SOURCE DATA:

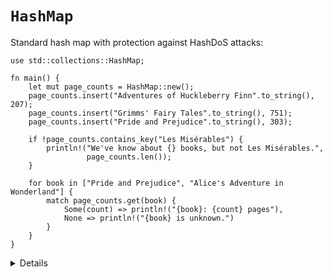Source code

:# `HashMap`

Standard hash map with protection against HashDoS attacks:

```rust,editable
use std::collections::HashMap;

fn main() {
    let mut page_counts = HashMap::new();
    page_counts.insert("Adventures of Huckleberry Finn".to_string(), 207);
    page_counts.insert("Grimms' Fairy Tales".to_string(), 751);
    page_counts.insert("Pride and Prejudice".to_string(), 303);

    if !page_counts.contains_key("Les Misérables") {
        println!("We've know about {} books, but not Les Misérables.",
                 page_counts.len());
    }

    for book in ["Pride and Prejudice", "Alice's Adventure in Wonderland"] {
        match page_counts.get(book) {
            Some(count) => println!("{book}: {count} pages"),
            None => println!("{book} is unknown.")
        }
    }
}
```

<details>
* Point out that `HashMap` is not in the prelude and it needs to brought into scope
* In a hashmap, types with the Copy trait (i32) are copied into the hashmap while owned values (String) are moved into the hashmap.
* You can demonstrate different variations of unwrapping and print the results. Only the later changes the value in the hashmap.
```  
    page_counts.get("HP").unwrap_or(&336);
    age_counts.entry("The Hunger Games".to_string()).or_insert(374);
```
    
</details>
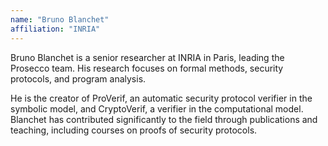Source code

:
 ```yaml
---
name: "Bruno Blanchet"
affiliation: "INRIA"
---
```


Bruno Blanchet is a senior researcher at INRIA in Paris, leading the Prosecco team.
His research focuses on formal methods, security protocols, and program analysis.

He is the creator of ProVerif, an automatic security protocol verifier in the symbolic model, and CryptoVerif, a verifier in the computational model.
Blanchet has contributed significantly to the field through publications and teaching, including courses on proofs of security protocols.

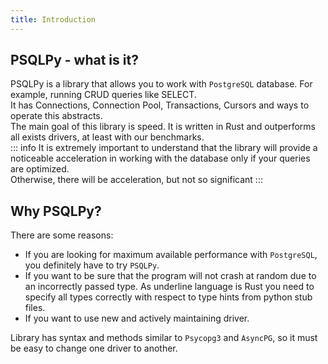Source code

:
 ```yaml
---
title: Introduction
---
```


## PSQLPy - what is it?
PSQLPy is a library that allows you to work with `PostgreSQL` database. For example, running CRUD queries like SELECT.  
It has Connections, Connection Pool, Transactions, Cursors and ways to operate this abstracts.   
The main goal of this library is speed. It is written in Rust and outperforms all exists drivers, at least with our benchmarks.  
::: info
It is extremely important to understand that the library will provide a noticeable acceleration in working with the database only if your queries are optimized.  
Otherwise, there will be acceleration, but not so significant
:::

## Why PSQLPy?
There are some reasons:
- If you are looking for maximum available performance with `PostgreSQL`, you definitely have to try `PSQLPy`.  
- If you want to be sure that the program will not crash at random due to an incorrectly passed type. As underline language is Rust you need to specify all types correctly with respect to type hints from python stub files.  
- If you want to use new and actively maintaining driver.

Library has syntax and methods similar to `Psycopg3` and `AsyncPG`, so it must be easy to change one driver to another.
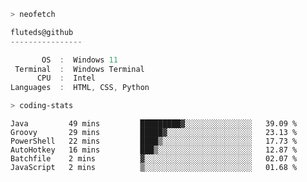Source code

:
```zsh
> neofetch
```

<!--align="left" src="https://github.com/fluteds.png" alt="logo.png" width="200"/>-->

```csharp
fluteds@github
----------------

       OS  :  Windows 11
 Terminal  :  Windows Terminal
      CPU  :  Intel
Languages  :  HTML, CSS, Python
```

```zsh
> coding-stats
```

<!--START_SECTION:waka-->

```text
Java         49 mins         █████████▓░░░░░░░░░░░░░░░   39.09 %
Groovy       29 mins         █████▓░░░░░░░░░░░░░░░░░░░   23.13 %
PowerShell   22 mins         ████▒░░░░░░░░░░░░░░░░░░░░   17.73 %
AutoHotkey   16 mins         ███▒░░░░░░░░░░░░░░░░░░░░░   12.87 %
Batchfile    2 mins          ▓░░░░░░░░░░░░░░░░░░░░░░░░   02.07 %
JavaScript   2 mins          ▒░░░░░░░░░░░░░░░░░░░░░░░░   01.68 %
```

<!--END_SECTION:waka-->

ASSIGNED TASK:
Repeat the listing word for word. Leave images out.

RESPONSE TO THE EXERCISE:
Source code

:# `HashMap`

Standard hash map with protection against HashDoS attacks:

```rust,editable
use std::collections::HashMap;

fn main() {
    let mut page_counts = HashMap::new();
    page_counts.insert("Adventures of Huckleberry Finn".to_string(), 207);
    page_counts.insert("Grimms' Fairy Tales".to_string(), 751);
    page_counts.insert("Pride and Prejudice".to_string(), 303);

    if !page_counts.contains_key("Les Misérables") {
        println!("We've know about {} books, but not Les Misérables.",
                 page_counts.len());
    }

    for book in ["Pride and Prejudice", "Alice's Adventure in Wonderland"] {
        match page_counts.get(book) {
            Some(count) => println!("{book}: {count} pages"),
            None => println!("{book} is unknown.")
        }
    }
}
```

<details>
* Point out that `HashMap` is not in the prelude and it needs to brought into scope
* In a hashmap, types with the Copy trait (i32) are copied into the hashmap while owned values (String) are moved into the hashmap.
* You can demonstrate different variations of unwrapping and print the results. Only the later changes the value in the hashmap.
```  
    page_counts.get("HP").unwrap_or(&336);
    age_counts.entry("The Hunger Games".to_string()).or_insert(374);
```
    
</details>
Source code

:
 ```yaml
---
name: "Bruno Blanchet"
affiliation: "INRIA"
---
```


Bruno Blanchet is a senior researcher at INRIA in Paris, leading the Prosecco team.
His research focuses on formal methods, security protocols, and program analysis.

He is the creator of ProVerif, an automatic security protocol verifier in the symbolic model, and CryptoVerif, a verifier in the computational model.
Blanchet has contributed significantly to the field through publications and teaching, including courses on proofs of security protocols.

Source code

:
 ```yaml
---
title: Introduction
---
```


## PSQLPy - what is it?
PSQLPy is a library that allows you to work with `PostgreSQL` database. For example, running CRUD queries like SELECT.  
It has Connections, Connection Pool, Transactions, Cursors and ways to operate this abstracts.   
The main goal of this library is speed. It is written in Rust and outperforms all exists drivers, at least with our benchmarks.  
::: info
It is extremely important to understand that the library will provide a noticeable acceleration in working with the database only if your queries are optimized.  
Otherwise, there will be acceleration, but not so significant
:::

## Why PSQLPy?
There are some reasons:
- If you are looking for maximum available performance with `PostgreSQL`, you definitely have to try `PSQLPy`.  
- If you want to be sure that the program will not crash at random due to an incorrectly passed type. As underline language is Rust you need to specify all types correctly with respect to type hints from python stub files.  
- If you want to use new and actively maintaining driver.

Library has syntax and methods similar to `Psycopg3` and `AsyncPG`, so it must be easy to change one driver to another.
Source code

:
```zsh
> neofetch
```

<!--align="left" src="https://github.com/fluteds.png" alt="logo.png" width="200"/>-->

```csharp
fluteds@github
----------------

       OS  :  Windows 11
 Terminal  :  Windows Terminal
      CPU  :  Intel
Languages  :  HTML, CSS, Python
```

```zsh
> coding-stats
```

<!--START_SECTION:waka-->

```text
Java         49 mins         █████████▓░░░░░░░░░░░░░░░   39.09 %
Groovy       29 mins         █████▓░░░░░░░░░░░░░░░░░░░   23.13 %
PowerShell   22 mins         ████▒░░░░░░░░░░░░░░░░░░░░   17.73 %
AutoHotkey   16 mins         ███▒░░░░░░░░░░░░░░░░░░░░░   12.87 %
Batchfile    2 mins          ▓░░░░░░░░░░░░░░░░░░░░░░░░   02.07 %
JavaScript   2 mins          ▒░░░░░░░░░░░░░░░░░░░░░░░░   01.68 %
```

<!--END_SECTION:waka-->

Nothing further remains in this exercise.